Y-CHPdeki hastalık, Baykal'ın CHP’sinden gelmektedir; aynıdır, kronikleşmiştir ve tedavisine hiç başlanmamıştır…

Dersimli Kemal komutasındaki İşgal Birliği, Önder Sav'ın güvenilmez delege yapısına sızmış ve partiyi kolaylıkla ele geçirmiştir…

Dolayısıyla Dersimli Kemal ile ekibinin başarısız olma ihtimaline göre, yapılan konuşlanmalardan hiçbir sonuç alınamayacaktır!..

İktidar olmanın getireceği oy kaybına paralel, muhalefetin eski oyunu korumasını “başarı” gibi sunmak istiyor…

Muhalefette iken zayıflamayı başarabilen tek lider olan Dersimli Kemal’in başarı tanımı da bir acayiptir…

Bu durum açık-seçik görüldüğüne göre, AKP gibi, Y-CHP’den de kurtulmak şarttır.!

Dersimli’nin, “haciz memuru” Kemal Derviş’e ekonomiyi teslim edeceği, PKK ile açılımı sürdüreceği, yeni anayasa yaparak anayasadan “Türk”ü ve “Türklüğü” çıkaracağı sır değildir.!
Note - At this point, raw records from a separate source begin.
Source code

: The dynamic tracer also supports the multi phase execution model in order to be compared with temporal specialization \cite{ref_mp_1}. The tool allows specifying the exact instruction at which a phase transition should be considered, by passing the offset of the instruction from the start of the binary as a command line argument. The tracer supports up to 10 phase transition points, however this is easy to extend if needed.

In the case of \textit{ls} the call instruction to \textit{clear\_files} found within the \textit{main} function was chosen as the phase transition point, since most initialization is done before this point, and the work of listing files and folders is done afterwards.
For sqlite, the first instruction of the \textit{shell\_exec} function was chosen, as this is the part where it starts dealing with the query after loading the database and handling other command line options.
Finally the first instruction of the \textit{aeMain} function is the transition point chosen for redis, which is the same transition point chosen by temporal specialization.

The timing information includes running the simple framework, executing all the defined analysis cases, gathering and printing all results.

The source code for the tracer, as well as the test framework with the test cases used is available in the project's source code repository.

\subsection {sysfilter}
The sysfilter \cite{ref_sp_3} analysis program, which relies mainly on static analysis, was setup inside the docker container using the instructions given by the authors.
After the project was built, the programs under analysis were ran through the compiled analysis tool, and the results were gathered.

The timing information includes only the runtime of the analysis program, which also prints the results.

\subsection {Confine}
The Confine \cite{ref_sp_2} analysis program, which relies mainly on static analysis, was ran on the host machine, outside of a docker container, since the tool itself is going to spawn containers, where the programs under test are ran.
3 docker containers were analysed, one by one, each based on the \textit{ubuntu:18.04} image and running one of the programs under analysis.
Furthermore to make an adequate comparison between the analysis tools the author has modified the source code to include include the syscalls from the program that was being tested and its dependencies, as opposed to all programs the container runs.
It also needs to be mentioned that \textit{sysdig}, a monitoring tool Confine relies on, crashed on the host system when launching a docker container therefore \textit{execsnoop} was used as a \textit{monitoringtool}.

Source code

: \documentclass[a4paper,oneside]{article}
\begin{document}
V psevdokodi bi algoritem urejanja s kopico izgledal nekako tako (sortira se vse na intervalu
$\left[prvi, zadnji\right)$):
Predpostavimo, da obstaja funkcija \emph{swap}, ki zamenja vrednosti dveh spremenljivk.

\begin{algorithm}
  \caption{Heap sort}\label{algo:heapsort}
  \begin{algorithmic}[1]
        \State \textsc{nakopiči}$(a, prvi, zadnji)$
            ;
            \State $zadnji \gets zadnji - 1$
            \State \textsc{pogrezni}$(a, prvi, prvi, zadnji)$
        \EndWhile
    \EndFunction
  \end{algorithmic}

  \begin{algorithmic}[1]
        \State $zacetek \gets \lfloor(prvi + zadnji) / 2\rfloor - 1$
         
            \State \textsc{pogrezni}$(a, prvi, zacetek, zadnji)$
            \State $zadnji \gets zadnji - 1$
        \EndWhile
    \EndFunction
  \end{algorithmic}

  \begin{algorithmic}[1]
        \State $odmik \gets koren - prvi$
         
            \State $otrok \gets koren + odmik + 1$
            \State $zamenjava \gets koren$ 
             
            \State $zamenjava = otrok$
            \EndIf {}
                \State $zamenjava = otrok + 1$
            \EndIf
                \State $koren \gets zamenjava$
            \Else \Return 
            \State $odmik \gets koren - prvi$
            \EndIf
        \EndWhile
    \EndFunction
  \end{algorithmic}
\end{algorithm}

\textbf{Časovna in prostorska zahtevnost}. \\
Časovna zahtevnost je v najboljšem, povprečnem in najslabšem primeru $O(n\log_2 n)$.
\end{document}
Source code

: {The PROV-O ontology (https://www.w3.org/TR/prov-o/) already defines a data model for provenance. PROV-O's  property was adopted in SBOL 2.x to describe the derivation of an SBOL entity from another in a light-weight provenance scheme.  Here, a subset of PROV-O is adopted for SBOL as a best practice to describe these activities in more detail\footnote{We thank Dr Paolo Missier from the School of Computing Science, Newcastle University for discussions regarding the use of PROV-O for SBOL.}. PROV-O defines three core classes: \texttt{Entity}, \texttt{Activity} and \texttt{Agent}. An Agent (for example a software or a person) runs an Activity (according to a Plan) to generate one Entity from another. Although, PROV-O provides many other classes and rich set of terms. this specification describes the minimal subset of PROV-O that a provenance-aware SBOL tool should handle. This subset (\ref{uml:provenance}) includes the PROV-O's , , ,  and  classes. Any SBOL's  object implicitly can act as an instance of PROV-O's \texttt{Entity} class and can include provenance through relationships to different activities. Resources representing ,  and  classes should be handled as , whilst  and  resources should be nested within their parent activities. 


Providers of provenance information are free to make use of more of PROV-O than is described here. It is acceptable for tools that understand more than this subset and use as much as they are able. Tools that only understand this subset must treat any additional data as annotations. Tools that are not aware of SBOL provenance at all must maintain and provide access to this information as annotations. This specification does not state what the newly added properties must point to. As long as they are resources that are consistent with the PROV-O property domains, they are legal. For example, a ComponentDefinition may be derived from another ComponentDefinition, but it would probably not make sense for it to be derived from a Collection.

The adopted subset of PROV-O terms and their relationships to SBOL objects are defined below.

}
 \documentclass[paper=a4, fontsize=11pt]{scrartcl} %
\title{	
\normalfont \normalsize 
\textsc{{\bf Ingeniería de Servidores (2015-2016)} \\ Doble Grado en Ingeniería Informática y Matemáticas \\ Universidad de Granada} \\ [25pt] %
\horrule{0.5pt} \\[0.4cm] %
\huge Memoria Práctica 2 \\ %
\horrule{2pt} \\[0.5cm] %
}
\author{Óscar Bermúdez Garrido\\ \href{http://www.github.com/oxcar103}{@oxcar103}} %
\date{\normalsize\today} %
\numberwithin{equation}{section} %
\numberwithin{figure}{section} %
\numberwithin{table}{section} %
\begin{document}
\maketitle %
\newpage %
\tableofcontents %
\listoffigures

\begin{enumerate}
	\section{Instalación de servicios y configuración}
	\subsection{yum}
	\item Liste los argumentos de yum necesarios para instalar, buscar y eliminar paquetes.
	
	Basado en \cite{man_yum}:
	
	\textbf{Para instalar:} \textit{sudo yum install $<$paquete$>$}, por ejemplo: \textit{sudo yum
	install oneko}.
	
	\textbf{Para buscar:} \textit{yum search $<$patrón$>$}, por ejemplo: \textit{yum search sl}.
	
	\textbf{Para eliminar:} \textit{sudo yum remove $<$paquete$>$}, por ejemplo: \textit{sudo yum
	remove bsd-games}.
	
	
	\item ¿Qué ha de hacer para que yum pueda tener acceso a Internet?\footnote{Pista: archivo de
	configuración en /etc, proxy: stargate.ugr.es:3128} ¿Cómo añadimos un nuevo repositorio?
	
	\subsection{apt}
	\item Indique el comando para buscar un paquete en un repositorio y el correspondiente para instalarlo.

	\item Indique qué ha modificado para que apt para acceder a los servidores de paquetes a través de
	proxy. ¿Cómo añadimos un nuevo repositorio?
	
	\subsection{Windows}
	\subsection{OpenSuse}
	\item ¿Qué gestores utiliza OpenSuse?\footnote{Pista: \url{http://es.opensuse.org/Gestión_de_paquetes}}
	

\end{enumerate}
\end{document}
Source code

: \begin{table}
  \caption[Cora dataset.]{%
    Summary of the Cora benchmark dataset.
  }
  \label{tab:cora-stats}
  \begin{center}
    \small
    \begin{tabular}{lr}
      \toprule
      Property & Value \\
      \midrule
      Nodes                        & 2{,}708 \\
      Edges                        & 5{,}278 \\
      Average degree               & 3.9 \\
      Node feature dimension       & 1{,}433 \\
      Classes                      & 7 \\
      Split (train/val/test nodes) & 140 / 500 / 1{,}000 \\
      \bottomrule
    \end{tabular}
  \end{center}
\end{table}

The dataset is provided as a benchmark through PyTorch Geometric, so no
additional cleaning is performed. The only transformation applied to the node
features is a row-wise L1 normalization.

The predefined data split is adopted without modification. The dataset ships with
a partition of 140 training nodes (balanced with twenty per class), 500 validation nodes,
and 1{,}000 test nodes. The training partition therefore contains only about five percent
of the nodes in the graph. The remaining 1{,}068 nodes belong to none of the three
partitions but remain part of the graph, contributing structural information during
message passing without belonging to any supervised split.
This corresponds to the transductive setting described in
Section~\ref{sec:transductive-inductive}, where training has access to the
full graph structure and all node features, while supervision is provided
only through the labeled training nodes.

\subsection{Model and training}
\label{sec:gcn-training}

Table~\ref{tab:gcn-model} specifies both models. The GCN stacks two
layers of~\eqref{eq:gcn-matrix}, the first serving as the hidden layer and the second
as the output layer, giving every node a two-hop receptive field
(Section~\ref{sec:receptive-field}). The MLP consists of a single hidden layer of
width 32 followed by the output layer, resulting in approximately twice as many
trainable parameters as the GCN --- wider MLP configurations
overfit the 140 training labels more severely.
O halde Y-CHP 'nin AKP’den ne farkı vardır.?

Y-CHP’nin, Ordumuzun kahraman subaylarına, yurtsever aydınlarımıza ve gazetecilerimize kumpas kuran, üniversite ve KPSS sınav sorularını çalarak çocuklarımızın geleceğini karartan Cemaat’i koruyup kollayacağı da kesindir.!

Çünkü Y-CHP bir AB-ABD projesidir.!

Bunun için Y-CHP’nin olası iktidarı, küresel güçlerin iktidarı olacaktır…

Dersimli Kemal, AKP’nin iktidarına da karşı değildir.!

Onun bütün derdi, görevini yerine getirebilmektir.!

Vitrine yerleştirerek kullandırdığı kişiler ise risksiz muhalefet yapabilmek için vatanı bile satabilirler.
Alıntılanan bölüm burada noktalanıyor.